Slice
2018
Slice è un film del 2018, diretto da Austin Vesely.
A pensarci bene le cazzate sono un po’ come un bel trancio di pizza fumante, gustoso, fragrante e furbescamente progettato per non saziare mai. Perciò, da questo punto di vista, Slice non evoca soltanto nel proprio nominativo la suddetta carboidratica fetta ghiotta a grandi e piccini, ma ne incorpora appieno la natura di alimento ipercalorico e laidamente trivial-popolare, costituendosi come una goliardata cinematografica demenzialmente trash e appositamente apparecchiata per cervelli in formalina avviati al più sincero svacco. Preso necessariamente atto della sua delirante ossatura, la horror comedy irriverentemente imbastita e filmata dall’esordiente Austin Vesely, pur mantenendosi pesantemente radicata nella vaccaggine più assoluta, finisce curiosamente per divertire, non fosse che per la totale mancanza del ben che minimo briciolo di coerenza e seriosità che, uniti a una veste grafica estremamente eterogenea debitrice ancora una volta dell’immancabile mood anni ’80, costituiscono gli ingredienti tutto sommato riusciti di un bislacco minestrone audiovisivo da consumarsi tutto d’un fiato con il solo rischio di qualche sporadica indigestione.

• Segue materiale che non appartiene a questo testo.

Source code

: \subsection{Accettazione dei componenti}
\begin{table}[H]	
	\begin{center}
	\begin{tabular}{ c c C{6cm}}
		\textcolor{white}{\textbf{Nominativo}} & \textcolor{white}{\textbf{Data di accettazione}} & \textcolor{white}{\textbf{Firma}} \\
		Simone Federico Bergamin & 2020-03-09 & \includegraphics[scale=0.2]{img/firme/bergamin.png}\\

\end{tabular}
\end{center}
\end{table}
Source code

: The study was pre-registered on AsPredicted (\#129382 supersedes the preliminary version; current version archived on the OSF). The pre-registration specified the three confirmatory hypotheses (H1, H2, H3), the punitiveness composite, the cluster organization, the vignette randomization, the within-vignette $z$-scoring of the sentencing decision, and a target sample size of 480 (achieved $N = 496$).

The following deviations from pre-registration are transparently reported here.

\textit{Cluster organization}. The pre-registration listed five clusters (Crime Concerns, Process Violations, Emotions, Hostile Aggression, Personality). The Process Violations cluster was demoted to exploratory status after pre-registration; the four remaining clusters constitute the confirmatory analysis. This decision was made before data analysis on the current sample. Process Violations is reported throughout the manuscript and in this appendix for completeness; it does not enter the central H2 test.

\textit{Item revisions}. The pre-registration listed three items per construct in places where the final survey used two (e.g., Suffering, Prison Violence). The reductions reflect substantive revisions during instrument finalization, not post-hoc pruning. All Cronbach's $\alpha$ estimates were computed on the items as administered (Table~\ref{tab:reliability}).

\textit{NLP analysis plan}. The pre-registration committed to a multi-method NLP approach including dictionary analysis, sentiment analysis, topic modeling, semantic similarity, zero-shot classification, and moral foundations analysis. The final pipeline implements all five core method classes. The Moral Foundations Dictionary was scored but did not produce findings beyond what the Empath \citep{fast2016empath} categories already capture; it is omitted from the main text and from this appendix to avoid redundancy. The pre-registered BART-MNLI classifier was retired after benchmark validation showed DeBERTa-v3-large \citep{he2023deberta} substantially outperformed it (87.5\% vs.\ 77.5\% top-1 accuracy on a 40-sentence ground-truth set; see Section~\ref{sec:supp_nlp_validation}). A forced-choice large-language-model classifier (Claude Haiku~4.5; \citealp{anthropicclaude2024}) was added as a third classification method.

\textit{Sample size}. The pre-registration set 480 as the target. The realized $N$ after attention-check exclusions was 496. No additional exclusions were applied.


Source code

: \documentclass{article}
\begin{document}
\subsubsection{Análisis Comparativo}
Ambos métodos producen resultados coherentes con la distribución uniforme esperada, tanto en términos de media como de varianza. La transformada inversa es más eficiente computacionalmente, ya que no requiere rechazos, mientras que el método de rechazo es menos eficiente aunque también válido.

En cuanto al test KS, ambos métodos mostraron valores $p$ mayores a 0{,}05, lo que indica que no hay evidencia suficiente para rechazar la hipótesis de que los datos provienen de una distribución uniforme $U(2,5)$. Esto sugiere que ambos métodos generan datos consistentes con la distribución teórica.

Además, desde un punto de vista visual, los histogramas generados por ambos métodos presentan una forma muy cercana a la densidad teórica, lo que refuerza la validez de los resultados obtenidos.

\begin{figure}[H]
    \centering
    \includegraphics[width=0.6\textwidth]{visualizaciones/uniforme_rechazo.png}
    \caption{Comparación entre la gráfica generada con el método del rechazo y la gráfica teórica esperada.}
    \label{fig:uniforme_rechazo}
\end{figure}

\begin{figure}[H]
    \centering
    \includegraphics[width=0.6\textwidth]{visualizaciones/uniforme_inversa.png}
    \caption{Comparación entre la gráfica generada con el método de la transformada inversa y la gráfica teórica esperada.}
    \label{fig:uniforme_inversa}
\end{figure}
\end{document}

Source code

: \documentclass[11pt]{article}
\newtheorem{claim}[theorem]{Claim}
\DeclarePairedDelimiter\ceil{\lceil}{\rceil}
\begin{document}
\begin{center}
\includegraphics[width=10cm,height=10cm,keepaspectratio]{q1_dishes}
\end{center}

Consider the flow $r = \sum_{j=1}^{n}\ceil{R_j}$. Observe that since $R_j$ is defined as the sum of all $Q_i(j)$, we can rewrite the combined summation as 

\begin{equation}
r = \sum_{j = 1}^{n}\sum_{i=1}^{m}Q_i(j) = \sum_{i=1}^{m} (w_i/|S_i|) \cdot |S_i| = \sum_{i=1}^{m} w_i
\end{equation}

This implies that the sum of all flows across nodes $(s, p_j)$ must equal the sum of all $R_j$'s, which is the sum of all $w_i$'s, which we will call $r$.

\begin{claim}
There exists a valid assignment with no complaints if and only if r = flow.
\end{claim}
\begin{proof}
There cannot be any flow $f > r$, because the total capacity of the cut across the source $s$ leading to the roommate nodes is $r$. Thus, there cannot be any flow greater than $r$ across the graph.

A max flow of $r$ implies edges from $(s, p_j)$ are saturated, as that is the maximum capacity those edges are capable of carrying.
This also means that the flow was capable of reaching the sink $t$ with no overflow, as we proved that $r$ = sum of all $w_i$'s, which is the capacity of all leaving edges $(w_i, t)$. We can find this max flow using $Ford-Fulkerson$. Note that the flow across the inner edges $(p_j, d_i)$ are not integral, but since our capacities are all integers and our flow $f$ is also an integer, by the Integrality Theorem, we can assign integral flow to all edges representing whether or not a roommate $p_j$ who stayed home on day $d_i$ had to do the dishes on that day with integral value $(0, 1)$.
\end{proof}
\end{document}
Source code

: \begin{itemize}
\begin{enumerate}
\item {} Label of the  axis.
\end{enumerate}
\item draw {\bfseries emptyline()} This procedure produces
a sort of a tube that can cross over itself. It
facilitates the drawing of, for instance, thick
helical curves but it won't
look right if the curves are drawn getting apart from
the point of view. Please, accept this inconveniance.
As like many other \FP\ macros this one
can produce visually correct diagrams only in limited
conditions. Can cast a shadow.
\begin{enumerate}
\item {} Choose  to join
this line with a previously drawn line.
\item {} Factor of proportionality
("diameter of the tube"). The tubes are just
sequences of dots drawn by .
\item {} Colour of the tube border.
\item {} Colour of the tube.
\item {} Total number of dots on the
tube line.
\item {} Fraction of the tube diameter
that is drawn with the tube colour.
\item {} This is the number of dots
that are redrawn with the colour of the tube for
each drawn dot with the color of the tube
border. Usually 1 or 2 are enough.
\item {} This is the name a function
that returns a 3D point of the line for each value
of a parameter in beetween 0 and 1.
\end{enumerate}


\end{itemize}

Giocando abilmente fin dal titolo con slang, turpiloqui e capriole grammaticali da pura screwball comedy casereccia 3.0 – dove per l’appunto Slice si riferisce tanto al suddetto trancio di pizza quanto al mortal fendente d’ordinanza degli slasher movie –, la paccottiglia visiva concepita da Vesely ci proietta nelle rocambolesche disavventure di un gruppo di impavidi fancazzisti a stelle e strisce (tra cui spiccano in prima linea il rapper Chance The Rapper, l’irriverente Zazie Beets e il delirante Hannibal Buress) intenti a indagare maldestramente sulle strane ed inquietanti morti di un folto gruppo di fattorini, orribilmente uccisi durante la solita consegna serale di pizze a domicilio. Ma chi è il vero responsabile di questi atroci delitti? Vampiri? Lupi mannari forse? Oppure qualche morto vivente particolarmente inquieto? Saranno i nostri eroi con parecchie macchie (di unto) e altrettanta paura a dover dipanare il mistero, cercando il più possibile di non farsela letteralmente addosso nel mezzo di situazioni tanto surreali e grottesche da mettere a dura prova la proverbiale sospensione d’incredulità spettatoriale. Intendiamoci: se fosse capitato fra le pazze grinfie di uno come Kevin Smith Slice avrebbe certamente potuto acquisire ben altro spessore. Invece, tra le dita ancora forse troppo inesperte e frementi di Austin Vesely, esso non può andare oltre a un intrattenimento di serie Z profondamente intriso del profumo parodistico dei vari Scary Movie e American Pie ma faticosamente arrancante nel mantenere il tutto coeso fino ai titoli di coda.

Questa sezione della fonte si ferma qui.